Numerous other bombings took place, repeatedly destroying the offices of travel agencies handling trips to Cuba. Several individuals, including Cuban-Americans who sought dialogue with Cuba and defended family travel, were killed, including Carlos Muniz, president of the Viajes Varadero travel agency in Puerto Rico who was assassinated in 1979, and Eulalio Negrin, who was assassinated in Union City, New Jersey that same year.

The actions by President Jimmy Carter to grant general licenses for any Americans to travel to Cuba in 1977 reflected this popular sentiment, but by 1982 President Ronald Reagan re-imposed the travel restrictions.

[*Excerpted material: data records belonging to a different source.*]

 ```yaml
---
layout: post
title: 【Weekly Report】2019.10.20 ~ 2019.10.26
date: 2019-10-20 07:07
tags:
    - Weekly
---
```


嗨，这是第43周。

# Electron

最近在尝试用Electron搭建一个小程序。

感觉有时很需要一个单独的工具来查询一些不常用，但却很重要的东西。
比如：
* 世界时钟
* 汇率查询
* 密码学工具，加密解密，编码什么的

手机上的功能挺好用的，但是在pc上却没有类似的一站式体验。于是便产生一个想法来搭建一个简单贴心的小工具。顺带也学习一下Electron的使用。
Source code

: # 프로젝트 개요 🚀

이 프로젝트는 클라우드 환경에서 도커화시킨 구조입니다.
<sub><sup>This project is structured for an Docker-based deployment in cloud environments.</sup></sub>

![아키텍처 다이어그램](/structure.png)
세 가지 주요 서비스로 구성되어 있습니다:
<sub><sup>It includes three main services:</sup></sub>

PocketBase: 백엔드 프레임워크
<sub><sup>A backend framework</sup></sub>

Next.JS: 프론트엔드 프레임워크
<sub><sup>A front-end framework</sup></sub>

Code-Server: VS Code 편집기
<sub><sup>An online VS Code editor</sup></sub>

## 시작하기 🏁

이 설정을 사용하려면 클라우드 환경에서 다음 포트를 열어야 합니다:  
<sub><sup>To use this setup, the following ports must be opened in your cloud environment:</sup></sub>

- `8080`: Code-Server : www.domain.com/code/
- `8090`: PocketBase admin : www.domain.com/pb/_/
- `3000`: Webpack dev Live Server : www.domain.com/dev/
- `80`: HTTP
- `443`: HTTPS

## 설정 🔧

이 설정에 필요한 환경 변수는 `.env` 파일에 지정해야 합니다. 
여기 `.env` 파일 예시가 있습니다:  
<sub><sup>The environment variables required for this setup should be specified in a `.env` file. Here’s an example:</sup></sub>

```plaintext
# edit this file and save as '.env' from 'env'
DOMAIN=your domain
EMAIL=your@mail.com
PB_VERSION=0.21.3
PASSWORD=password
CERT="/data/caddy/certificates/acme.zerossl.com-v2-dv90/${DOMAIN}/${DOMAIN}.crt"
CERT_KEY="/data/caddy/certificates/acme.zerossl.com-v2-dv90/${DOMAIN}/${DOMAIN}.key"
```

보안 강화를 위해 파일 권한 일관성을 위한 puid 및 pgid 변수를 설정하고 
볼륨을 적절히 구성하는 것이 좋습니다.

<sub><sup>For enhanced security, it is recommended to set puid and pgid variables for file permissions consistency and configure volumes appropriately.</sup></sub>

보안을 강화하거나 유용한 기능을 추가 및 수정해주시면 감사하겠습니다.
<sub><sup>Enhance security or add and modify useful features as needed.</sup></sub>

IV. THE PROSPECTS FOR CHANGE AND WHAT OBAMA CAN DO

As of this writing, April 30, 2009, President Obama has fulfilled his campaign pledge to recognize the unrestricted right of Cuban-Americans to visit their close relatives in Cuba, and to send remittances to them. This is a significant change but still a small one. President Obama still has the authority to greatly liberalize travel within the 12 categories recognized by Congress for “licensed” travel. He can also indicate support for a full repeal of the travel ban, as set forth in pending legislation in both the U.S. Senate and House of Representatives. His Department of Justice can also indicate that the will take no further efforts to either prosecute or to collect fines imposed against U.S. persons who previously traveled to Cuba -- or to other countries such as peace activists who traveled to Iraq shortly before the U.S. invasion.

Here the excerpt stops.